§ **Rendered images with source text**
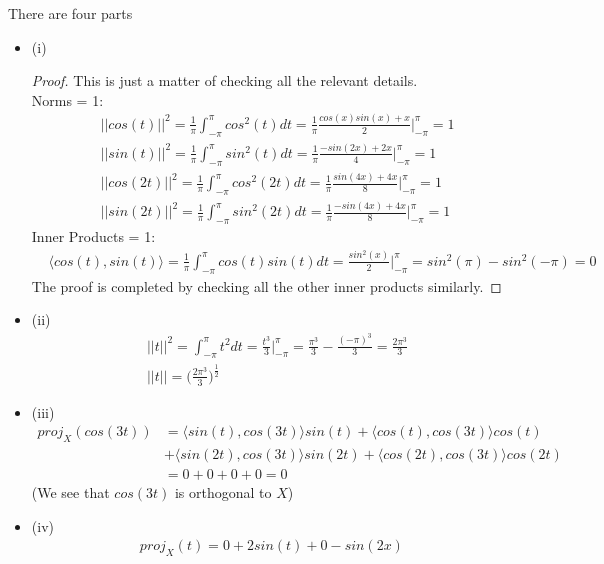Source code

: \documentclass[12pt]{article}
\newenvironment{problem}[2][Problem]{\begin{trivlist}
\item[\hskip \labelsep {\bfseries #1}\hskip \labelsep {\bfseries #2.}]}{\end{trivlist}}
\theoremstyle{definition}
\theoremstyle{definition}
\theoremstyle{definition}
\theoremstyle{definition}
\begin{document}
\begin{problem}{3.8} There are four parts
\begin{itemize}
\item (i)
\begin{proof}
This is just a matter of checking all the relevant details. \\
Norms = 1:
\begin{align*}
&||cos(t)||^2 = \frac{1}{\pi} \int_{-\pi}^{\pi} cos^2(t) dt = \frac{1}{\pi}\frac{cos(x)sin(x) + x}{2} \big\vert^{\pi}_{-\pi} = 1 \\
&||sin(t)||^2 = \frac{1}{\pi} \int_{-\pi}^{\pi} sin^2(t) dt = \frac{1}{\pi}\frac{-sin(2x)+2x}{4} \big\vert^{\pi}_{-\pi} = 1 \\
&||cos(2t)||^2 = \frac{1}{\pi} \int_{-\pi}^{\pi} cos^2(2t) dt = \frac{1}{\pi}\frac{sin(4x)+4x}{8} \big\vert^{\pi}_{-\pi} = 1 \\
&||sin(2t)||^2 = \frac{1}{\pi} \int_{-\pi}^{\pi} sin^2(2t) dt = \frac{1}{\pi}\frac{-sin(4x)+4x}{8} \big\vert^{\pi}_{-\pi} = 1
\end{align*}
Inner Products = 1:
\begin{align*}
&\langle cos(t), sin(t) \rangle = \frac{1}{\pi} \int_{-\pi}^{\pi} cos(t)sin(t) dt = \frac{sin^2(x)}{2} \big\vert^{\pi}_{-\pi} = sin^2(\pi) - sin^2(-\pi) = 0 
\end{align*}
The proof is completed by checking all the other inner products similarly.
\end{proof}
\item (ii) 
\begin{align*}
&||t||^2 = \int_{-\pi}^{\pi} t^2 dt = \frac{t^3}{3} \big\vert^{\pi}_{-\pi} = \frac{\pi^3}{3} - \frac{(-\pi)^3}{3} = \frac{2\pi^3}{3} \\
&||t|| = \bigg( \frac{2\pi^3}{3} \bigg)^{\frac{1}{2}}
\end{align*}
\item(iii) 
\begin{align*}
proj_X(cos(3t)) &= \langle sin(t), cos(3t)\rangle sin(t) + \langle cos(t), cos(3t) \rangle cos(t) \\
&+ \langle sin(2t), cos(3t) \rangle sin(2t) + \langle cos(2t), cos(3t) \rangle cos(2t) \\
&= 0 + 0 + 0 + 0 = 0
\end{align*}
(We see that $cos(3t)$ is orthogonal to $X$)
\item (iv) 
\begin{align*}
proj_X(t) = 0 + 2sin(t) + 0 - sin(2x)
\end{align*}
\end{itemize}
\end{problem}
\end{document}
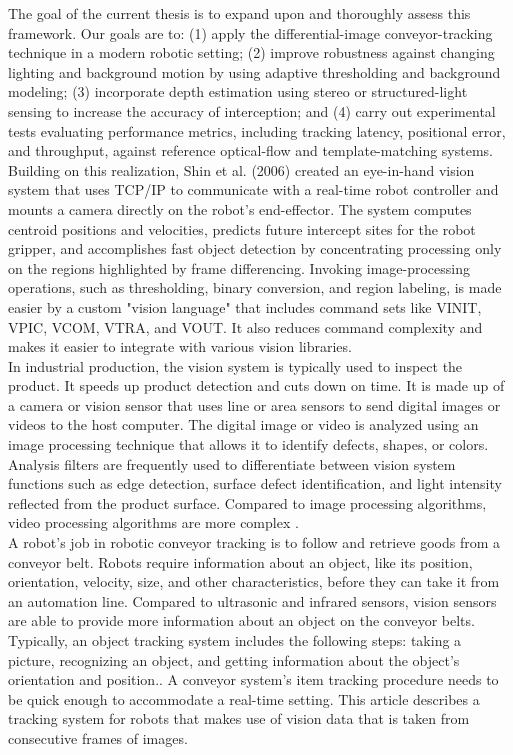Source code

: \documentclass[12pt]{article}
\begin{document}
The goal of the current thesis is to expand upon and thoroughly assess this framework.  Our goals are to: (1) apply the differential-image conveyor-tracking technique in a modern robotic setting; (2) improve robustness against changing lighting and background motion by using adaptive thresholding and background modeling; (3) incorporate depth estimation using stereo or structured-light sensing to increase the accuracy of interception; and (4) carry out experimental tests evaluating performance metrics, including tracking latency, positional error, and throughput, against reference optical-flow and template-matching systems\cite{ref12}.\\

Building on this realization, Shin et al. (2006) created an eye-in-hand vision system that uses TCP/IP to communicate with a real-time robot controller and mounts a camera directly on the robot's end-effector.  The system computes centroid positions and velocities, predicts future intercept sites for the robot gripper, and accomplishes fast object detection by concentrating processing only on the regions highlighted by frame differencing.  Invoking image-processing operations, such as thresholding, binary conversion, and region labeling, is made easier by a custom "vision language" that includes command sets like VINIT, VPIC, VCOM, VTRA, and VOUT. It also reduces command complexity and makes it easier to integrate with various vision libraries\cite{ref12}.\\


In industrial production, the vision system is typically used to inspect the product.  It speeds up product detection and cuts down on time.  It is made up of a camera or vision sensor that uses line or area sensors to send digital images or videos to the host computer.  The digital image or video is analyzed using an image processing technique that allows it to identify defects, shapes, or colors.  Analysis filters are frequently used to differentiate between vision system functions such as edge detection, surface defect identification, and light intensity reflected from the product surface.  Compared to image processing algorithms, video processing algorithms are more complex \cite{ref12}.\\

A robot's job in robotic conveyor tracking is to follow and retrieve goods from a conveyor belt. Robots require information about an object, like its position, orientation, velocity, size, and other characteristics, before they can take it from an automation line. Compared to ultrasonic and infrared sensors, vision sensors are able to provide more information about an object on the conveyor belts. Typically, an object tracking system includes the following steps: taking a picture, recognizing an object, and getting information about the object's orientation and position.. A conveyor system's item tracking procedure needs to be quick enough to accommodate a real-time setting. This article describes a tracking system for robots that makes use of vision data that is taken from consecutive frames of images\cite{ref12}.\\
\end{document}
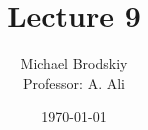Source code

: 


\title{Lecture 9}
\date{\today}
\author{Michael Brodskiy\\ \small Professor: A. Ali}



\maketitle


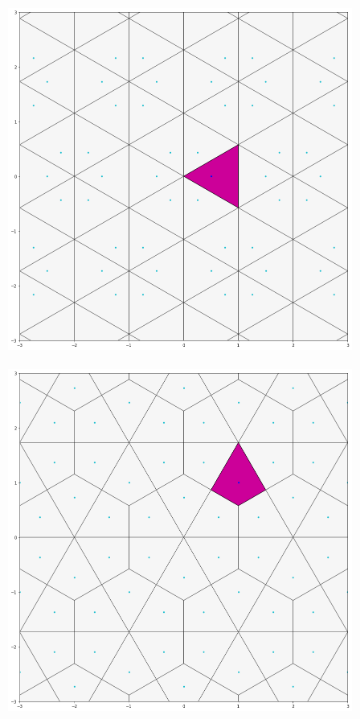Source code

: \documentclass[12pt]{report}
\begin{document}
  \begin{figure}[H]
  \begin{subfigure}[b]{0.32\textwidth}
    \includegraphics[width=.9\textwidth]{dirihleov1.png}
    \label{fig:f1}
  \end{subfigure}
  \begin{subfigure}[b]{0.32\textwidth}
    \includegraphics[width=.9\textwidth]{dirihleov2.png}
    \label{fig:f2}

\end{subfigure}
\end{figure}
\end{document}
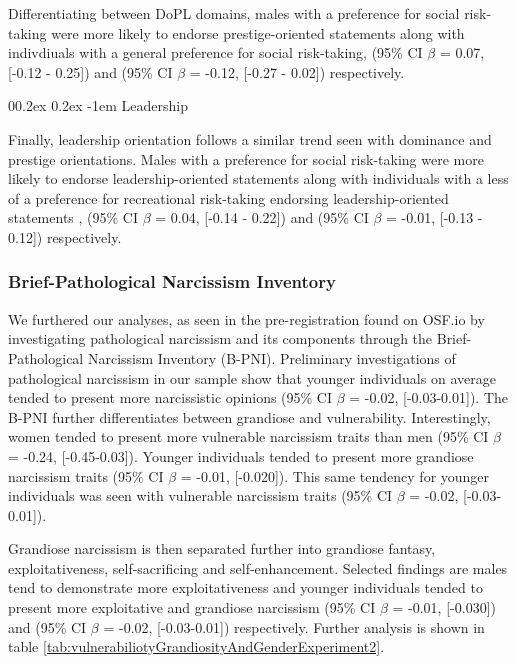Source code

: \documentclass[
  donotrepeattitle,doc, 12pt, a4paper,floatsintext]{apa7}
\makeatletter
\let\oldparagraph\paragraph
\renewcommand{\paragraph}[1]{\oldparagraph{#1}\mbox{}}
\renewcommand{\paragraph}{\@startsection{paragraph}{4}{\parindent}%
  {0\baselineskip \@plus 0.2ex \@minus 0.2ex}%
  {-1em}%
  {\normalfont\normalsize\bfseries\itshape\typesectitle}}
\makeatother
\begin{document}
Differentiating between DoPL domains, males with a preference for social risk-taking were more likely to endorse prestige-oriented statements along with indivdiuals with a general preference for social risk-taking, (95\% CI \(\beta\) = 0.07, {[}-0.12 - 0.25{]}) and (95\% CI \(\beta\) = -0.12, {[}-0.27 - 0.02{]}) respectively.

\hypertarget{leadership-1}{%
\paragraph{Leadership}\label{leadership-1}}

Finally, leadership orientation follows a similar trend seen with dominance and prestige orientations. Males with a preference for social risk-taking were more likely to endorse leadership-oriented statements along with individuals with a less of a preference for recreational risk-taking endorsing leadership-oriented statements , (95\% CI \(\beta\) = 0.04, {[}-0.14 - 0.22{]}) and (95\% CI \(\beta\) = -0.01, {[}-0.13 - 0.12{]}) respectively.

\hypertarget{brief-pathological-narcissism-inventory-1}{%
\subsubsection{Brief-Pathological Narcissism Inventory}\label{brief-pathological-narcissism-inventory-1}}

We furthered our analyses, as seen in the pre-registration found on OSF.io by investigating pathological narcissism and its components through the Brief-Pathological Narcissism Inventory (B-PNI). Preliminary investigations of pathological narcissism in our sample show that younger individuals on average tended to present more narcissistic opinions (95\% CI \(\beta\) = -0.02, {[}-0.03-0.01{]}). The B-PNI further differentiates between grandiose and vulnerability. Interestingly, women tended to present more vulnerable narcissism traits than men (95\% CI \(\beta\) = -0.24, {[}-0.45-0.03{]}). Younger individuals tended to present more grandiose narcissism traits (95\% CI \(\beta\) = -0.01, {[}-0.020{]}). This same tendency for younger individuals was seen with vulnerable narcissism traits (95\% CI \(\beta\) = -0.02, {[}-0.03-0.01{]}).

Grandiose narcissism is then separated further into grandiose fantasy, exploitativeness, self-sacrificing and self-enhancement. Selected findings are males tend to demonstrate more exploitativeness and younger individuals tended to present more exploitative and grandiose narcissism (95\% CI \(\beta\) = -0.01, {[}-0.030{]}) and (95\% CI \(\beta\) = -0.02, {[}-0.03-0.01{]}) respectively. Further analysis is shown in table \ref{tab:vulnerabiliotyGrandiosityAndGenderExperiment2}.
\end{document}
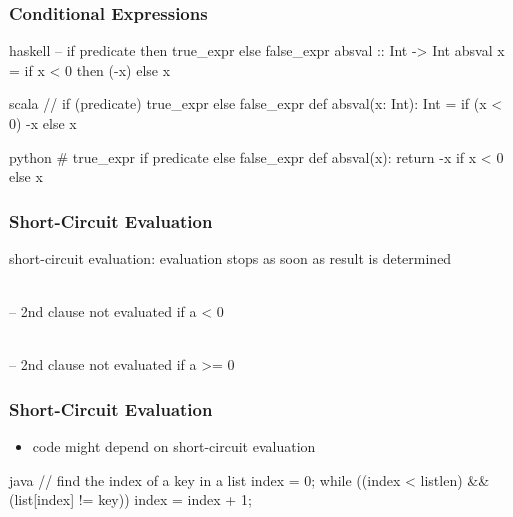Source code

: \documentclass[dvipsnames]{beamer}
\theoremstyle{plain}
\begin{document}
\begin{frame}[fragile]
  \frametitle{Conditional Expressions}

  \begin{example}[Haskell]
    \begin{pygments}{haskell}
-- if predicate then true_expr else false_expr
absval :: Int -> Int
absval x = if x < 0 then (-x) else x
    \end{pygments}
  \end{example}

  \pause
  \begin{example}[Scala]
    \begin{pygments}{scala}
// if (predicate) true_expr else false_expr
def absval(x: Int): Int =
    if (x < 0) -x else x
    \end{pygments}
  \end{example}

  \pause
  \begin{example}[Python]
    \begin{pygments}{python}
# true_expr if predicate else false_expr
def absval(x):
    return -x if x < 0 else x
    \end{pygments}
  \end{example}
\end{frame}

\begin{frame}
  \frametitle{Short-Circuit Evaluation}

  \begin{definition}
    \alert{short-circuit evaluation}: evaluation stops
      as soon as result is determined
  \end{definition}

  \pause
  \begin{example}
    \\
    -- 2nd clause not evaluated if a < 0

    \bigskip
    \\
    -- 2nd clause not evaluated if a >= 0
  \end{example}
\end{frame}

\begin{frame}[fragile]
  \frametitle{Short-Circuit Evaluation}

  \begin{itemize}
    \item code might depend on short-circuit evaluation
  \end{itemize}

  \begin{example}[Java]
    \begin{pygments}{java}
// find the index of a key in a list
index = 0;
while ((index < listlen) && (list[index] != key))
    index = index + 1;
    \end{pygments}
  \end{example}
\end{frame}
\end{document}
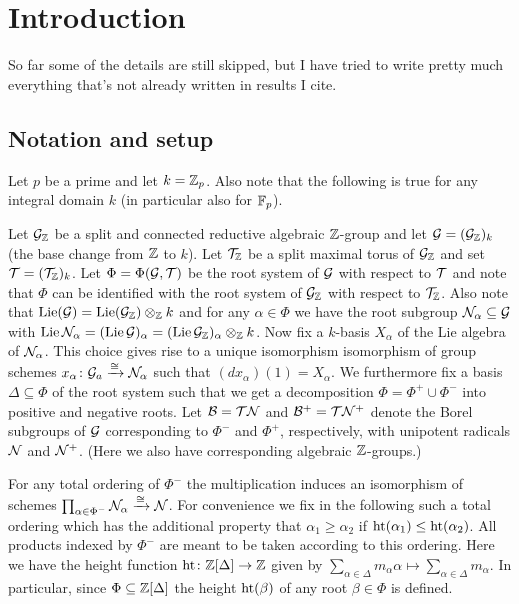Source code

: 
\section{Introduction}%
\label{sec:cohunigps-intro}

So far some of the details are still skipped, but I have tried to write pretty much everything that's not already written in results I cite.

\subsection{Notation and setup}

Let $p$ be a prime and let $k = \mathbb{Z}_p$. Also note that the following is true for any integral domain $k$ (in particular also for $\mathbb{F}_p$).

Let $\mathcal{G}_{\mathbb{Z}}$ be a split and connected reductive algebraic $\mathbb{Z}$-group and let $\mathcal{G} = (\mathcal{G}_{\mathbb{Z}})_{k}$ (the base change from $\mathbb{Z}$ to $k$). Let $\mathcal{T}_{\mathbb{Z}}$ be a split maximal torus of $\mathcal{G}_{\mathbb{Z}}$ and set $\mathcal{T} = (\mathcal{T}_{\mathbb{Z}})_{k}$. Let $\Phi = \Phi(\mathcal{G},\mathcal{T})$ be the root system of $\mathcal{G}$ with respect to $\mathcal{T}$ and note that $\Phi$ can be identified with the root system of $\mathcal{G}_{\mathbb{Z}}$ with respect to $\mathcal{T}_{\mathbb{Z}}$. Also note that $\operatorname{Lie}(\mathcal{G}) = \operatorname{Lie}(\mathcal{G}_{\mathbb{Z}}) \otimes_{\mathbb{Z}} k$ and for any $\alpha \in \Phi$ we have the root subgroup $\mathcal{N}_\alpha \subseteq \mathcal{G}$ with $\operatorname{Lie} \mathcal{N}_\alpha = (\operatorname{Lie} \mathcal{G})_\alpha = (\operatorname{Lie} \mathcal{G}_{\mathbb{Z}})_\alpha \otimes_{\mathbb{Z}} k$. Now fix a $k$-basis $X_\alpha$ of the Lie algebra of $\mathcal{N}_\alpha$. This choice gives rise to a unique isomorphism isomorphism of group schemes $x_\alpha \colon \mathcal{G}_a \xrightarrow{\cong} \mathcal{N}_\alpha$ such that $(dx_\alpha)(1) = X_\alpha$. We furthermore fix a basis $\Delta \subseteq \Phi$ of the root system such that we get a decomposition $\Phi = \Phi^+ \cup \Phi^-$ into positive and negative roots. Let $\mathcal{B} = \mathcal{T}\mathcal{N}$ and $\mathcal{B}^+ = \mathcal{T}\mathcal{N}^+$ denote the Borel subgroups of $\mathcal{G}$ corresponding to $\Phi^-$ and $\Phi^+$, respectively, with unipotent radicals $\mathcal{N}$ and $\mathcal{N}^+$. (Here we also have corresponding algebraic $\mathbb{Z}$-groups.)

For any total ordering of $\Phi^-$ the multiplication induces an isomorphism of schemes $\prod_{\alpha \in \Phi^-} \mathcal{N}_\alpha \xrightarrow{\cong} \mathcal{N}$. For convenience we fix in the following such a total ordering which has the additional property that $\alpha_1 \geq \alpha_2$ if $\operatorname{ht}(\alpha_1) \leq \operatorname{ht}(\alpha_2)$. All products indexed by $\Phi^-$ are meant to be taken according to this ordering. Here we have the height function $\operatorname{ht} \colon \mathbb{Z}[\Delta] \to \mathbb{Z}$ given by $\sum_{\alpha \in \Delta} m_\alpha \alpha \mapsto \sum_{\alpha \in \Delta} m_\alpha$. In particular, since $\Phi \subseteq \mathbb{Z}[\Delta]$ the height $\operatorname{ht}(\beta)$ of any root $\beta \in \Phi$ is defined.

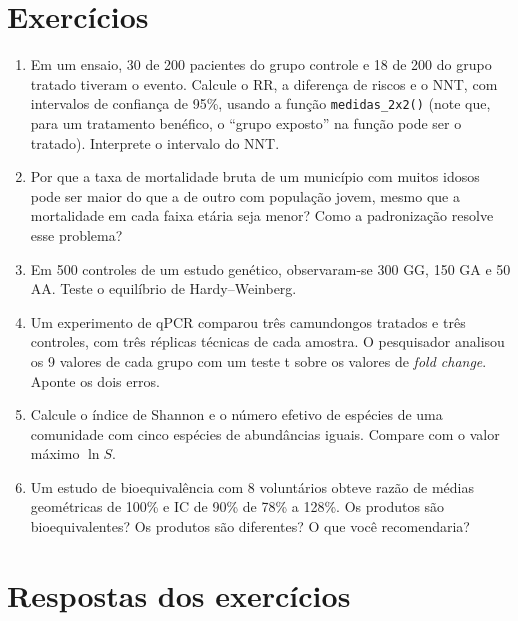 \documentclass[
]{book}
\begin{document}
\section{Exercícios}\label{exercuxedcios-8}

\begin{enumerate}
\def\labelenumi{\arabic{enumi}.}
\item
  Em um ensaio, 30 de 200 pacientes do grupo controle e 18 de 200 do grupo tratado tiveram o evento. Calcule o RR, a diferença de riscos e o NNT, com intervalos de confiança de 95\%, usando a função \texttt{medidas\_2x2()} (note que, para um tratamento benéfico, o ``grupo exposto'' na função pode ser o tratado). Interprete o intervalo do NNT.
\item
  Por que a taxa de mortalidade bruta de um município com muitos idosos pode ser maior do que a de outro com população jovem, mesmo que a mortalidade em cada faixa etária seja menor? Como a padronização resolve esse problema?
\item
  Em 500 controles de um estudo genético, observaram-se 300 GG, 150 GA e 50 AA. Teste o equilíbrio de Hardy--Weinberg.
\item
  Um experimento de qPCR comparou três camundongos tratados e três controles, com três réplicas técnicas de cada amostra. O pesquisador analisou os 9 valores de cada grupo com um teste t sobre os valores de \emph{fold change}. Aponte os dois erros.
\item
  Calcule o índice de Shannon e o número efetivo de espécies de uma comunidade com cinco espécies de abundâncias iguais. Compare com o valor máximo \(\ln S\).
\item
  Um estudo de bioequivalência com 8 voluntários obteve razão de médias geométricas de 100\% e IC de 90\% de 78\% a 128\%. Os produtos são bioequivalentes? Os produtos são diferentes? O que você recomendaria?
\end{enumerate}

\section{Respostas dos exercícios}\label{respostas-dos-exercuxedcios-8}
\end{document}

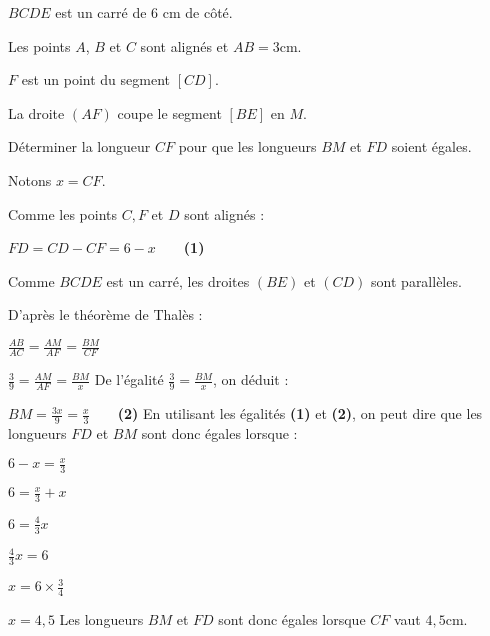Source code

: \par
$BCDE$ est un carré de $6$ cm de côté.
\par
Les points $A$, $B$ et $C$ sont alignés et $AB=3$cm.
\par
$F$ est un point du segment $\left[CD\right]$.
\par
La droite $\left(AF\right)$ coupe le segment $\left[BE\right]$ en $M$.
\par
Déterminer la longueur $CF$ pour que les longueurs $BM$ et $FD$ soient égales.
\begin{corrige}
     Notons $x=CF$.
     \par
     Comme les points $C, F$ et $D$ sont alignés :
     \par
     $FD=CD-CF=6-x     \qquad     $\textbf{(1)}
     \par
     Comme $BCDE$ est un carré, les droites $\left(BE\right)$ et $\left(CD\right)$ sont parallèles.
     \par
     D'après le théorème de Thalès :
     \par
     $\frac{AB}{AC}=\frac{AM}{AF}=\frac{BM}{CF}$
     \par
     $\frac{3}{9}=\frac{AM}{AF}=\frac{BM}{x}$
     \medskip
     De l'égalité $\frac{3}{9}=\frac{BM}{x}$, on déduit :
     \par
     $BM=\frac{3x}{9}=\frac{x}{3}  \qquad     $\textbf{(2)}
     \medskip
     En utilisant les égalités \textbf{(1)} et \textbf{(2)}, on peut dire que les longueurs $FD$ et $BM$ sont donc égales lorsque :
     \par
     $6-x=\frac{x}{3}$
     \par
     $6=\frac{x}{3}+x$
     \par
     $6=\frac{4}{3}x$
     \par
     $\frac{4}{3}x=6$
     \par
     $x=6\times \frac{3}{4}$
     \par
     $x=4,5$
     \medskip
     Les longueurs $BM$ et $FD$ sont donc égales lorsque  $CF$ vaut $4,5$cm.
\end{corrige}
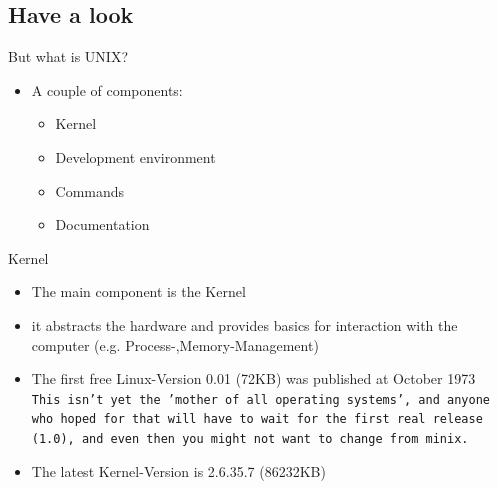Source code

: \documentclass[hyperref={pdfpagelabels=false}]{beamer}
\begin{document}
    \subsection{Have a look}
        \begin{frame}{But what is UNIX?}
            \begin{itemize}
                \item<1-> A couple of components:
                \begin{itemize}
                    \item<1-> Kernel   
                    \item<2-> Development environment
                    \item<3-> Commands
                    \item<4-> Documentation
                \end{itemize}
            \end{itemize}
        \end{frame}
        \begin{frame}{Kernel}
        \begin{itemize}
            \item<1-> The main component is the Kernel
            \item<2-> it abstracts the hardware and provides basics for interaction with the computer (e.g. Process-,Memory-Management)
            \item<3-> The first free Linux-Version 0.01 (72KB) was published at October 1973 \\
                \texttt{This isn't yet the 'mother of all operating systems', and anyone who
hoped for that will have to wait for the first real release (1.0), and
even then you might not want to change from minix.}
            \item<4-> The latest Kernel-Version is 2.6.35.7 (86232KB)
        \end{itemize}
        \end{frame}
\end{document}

§ **EXERCISE GOAL**
Wherever a line of the data holds "estudo", copy that line.

§ **EXERCISE ANSWER**
  Em 500 controles de um estudo genético, observaram-se 300 GG, 150 GA e 50 AA. Teste o equilíbrio de Hardy--Weinberg.
  Um estudo de bioequivalência com 8 voluntários obteve razão de médias geométricas de 100\% e IC de 90\% de 78\% a 128\%. Os produtos são bioequivalentes? Os produtos são diferentes? O que você recomendaria?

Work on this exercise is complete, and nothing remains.